Don’t be caught short at Cheltenham

AS the monkey said when he got his tail cut: “it won’t be long now”.

Yes, we’re rounding the home turn in Cheltenham terms and the mighty Festival is just ten days away.

One of the things that strikes you this year is the number of very short-priced favourites the meeting is going to throw up.

We have the likes of Grands Crus in the RSA Chase and Long Run in the Gold Cup, but there is scope for an extension to their prices and they are not what we have in mind.

No, it is the so-called certainties which are going to make or break punters and bookmakers alike this time round.

The theory has it that there are five good things and many punters will not hear of defeat for any of them.

They are Sprinter Sacre (Arkle Trophy), Hurricane Fly (Champion Hurdle), Quevega (Mares’ Hurdle), Sizing Europe (Champion Chase) and Big Buck’s (World Hurdle).

The more you go through all five races the harder it is to find holes in the hot-pots. But, that said, I’ll nail my colours to the mast right now and say they all won’t win.

I’ve been to Cheltenham far too often to think there is anything simple or straightforward about the place and it has the ability to tame lions.

So which of the five could be the most vulnerable? Well, I just cannot envisage defeat for Hurricane Fly.

He beat Peddlers Cross and Oscar Whisky a year ago and both of those horses now have different targets at Cheltenham. Bottom line, this is a weaker Champion Hurdle than last year.

Quevega cannot be opposed either, especially with her main rival, Voler La Vedette, rather surprisingly, set to contest the World Hurdle.

That leaves Sprinter Sacre, Sizing Europe and Big Buck’s and it is also a struggle to make a decent case as to why any of the trio should fail to deliver.

Sprinter Sacre excites Barry Geraghty like no other, Sizing Europe is in the form of his life and Big Buck’s, well he’s just Big Buck’s.

So, logic clearly dictates that we put the five of them together in a little wager and then sit back and enjoy the view.

Not in a million years. Mark my words, as sure as night follows day, at least one will get turned-over!


HORSERACING, arguably, lends itself to hype more than any other sport and a real case in point was surely Dessie Hughes’ Minsk.
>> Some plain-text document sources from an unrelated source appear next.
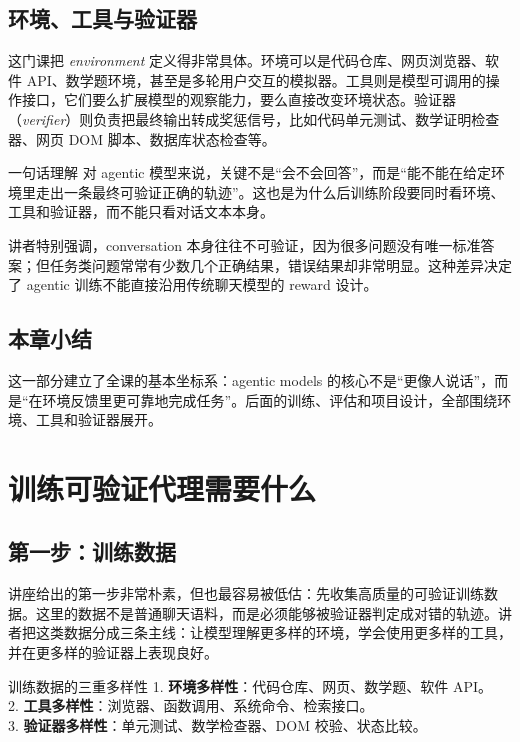 \documentclass[a4paper]{article}
\begin{document}
\subsection{环境、工具与验证器}
这门课把 \emph{environment} 定义得非常具体。环境可以是代码仓库、网页浏览器、软件 API、数学题环境，甚至是多轮用户交互的模拟器。工具则是模型可调用的操作接口，它们要么扩展模型的观察能力，要么直接改变环境状态。验证器（\emph{verifier}）则负责把最终输出转成奖惩信号，比如代码单元测试、数学证明检查器、网页 DOM 脚本、数据库状态检查等。

\begin{importantbox}{一句话理解}
对 agentic 模型来说，关键不是“会不会回答”，而是“能不能在给定环境里走出一条最终可验证正确的轨迹”。这也是为什么后训练阶段要同时看环境、工具和验证器，而不能只看对话文本本身。
\end{importantbox}

讲者特别强调，conversation 本身往往不可验证，因为很多问题没有唯一标准答案；但任务类问题常常有少数几个正确结果，错误结果却非常明显。这种差异决定了 agentic 训练不能直接沿用传统聊天模型的 reward 设计。

\subsection{本章小结}
这一部分建立了全课的基本坐标系：agentic models 的核心不是“更像人说话”，而是“在环境反馈里更可靠地完成任务”。后面的训练、评估和项目设计，全部围绕环境、工具和验证器展开。

\section{训练可验证代理需要什么}
\subsection{第一步：训练数据}
讲座给出的第一步非常朴素，但也最容易被低估：先收集高质量的可验证训练数据。这里的数据不是普通聊天语料，而是必须能够被验证器判定成对错的轨迹。讲者把这类数据分成三条主线：让模型理解更多样的环境，学会使用更多样的工具，并在更多样的验证器上表现良好。

\begin{knowledgebox}{训练数据的三重多样性}
1. \textbf{环境多样性}：代码仓库、网页、数学题、软件 API。\\
2. \textbf{工具多样性}：浏览器、函数调用、系统命令、检索接口。\\
3. \textbf{验证器多样性}：单元测试、数学检查器、DOM 校验、状态比较。
\end{knowledgebox}
\end{document}

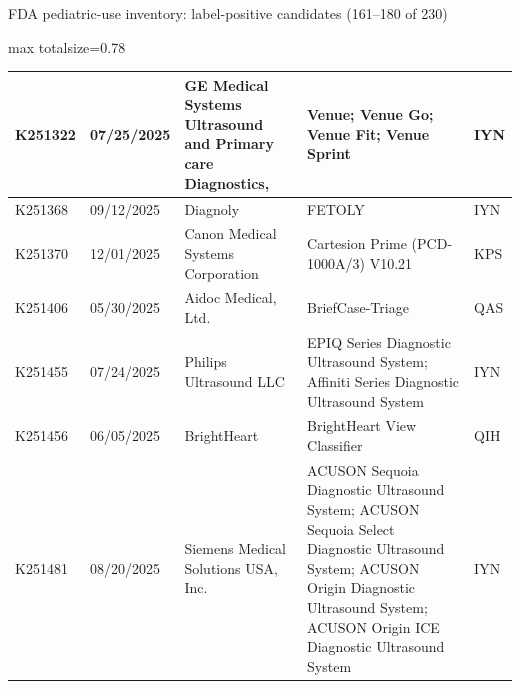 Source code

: \documentclass[aspectratio=169]{beamer}
\begin{document}
\begin{frame}[category=FDA appendix]{FDA pediatric-use inventory: label-positive candidates (161--180 of 230)}
\begin{adjustbox}{max totalsize={\textwidth}{0.78\textheight}}
\begin{tabular}{|p{}|p{}|p{}|p{}|p{}|}
K251322 & 07/25/2025 & GE Medical Systems Ultrasound and Primary care Diagnostics, & Venue; Venue Go; Venue Fit; Venue Sprint & IYN \\ \hline
K251368 & 09/12/2025 & Diagnoly & FETOLY & IYN \\ \hline
K251370 & 12/01/2025 & Canon Medical Systems Corporation & Cartesion Prime (PCD-1000A/3) V10.21 & KPS \\ \hline
K251406 & 05/30/2025 & Aidoc Medical, Ltd. & BriefCase-Triage & QAS \\ \hline
K251455 & 07/24/2025 & Philips Ultrasound LLC & EPIQ Series Diagnostic Ultrasound System; Affiniti Series Diagnostic Ultrasound System & IYN \\ \hline
K251456 & 06/05/2025 & BrightHeart & BrightHeart View Classifier & QIH \\ \hline
K251481 & 08/20/2025 & Siemens Medical Solutions USA, Inc. & ACUSON Sequoia Diagnostic Ultrasound System; ACUSON Sequoia Select Diagnostic Ultrasound System; ACUSON Origin Diagnostic Ultrasound System; ACUSON Origin ICE Diagnostic Ultrasound System & IYN \\ \hline
\end{tabular}
\end{adjustbox}
\end{frame}
\end{document}
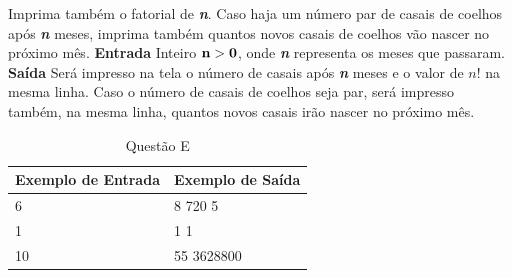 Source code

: \documentclass[a4paper, 12pt]{article}
\begin{document}
Imprima também o fatorial de \textbf{\textit{n}}. \newline \newline
Caso haja um número par de casais de coelhos após \textbf{\textit{n}} meses, imprima também quantos novos casais de coelhos vão nascer no próximo mês.
\newline \newline
\textbf{{\large Entrada}} \newline
Inteiro $\textrm{\textbf{n}} > \textrm{\textbf{0}}$, onde \textbf{\textit{n}} representa os meses que passaram.
\newline \newline
\textbf{{\large Saída}} \newline
Será impresso na tela o número de casais após \textbf{\textit{n}} meses e o valor de $n!$ na mesma linha. Caso o número de casais de coelhos seja par, será impresso também, na mesma linha, quantos novos casais irão nascer no próximo mês.
\newline
\begin{table}[H]
	\centering
	\begin{tabular}{|l|l|}
	\hline
	\textbf{Exemplo de Entrada} & \textbf{Exemplo de Saída} \\ \hline
	6 & 8 720 5 \\ \hline
	1 & 1 1 \\ \hline
	10 & 55 3628800 \\ \hline
	\end{tabular}
	\caption{Questão E}
	\label{tabela5}
\end{table}
\end{document}
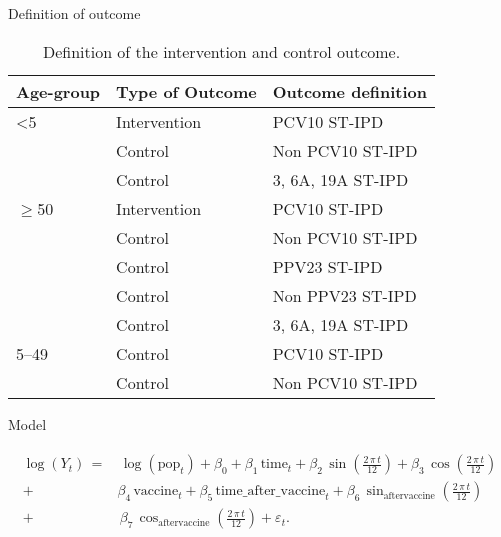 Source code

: \documentclass{beamer}\usepackage[]{graphicx}\usepackage[]{color}
\newcommand{\Sin}[1]{\sin\left(#1\right)}%
\newcommand{\Cos}[1]{\cos\left(#1\right)}%
\newcommand{\Log}[1]{\log\left(#1\right)}%
\begin{document}
\begin{frame}[fragile]{Definition of outcome}
\begin{table}[]
\centering
\caption{Definition of the intervention and control outcome.}
\begin{tabular}{lll}
\hline
Age-group  & Type of Outcome & Outcome definition \\\hline
<5         & Intervention    & PCV10 ST-IPD       \\
           & Control         & Non PCV10 ST-IPD   \\
           & Control         & 3, 6A, 19A ST-IPD  \\\hline
$\ge$50     & Intervention    & PCV10 ST-IPD       \\
           & Control         & Non PCV10 ST-IPD   \\
           & Control         & PPV23 ST-IPD       \\
           & Control         & Non PPV23 ST-IPD   \\
           & Control         & 3, 6A, 19A ST-IPD  \\\hline
5--49      & Control         & PCV10 ST-IPD       \\
           & Control         & Non PCV10 ST-IPD   \\\hline
\end{tabular}
\end{table}
\end{frame}

\begin{frame}[fragile]{Model}
\begin{center}
\begin{align*}
\begin{split}
\Log{Y_t}\, =&\, \Log{\text{pop}_t}+\beta_0+\beta_1\,\text{time}_t+\beta_2\,\Sin{\frac{2\,\pi\,t}{12}}+\beta_3\,\Cos{\frac{2\,\pi\,t}{12}} \\
  +& \beta_4\,\text{vaccine}_t +\beta_5\,\text{time\_after\_vaccine}_t + \beta_6\,\sin_{\text{aftervaccine}} \left(\frac{2\,\pi\,t}{12}\right)\\
  +&\,\beta_7\,\cos_{\text{aftervaccine}}\left(\frac{2\,\pi\,t}{12}\right)+\varepsilon_t.
\end{split}
\end{align*}

\end{center}
\end{frame}
\end{document}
Do you know last weekend there were punters being accommodated at around 6-1 Minsk for the Triumph Hurdle? He had been a talking horse for many months, on the back of three wins on the flat for John Oxx, ending with an easy success in the Irish Cesarewitch at the Curragh.

But jump racing is a completely different discipline and until they have gone and done it on the track you just don’t know how they will take to the game.

Minsk made his debut over flights at Fairyhouse last Saturday, in a Grade 2, and went off at 4-6.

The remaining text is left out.